BEGIN Extracted records
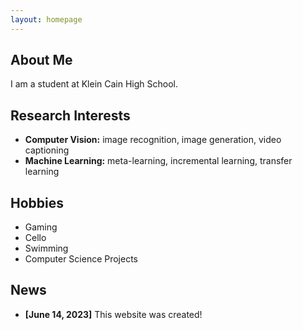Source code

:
 ```yaml
---
layout: homepage
---
```


## About Me

I am a student at Klein Cain High School.

## Research Interests

- **Computer Vision:** image recognition, image generation, video captioning
- **Machine Learning:** meta-learning, incremental learning, transfer learning

## Hobbies

- Gaming
- Cello
- Swimming
- Computer Science Projects

## News
- **[June 14, 2023]** This website was created!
END Extracted records
• [Problem] Retype exactly the lines from the one containing "I am a student at Klein Cain High School." through the last line of the records above, including both.

• [Answer to the exercise]
I am a student at Klein Cain High School.

## Research Interests

- **Computer Vision:** image recognition, image generation, video captioning
- **Machine Learning:** meta-learning, incremental learning, transfer learning

## Hobbies

- Gaming
- Cello
- Swimming
- Computer Science Projects

## News
- **[June 14, 2023]** This website was created!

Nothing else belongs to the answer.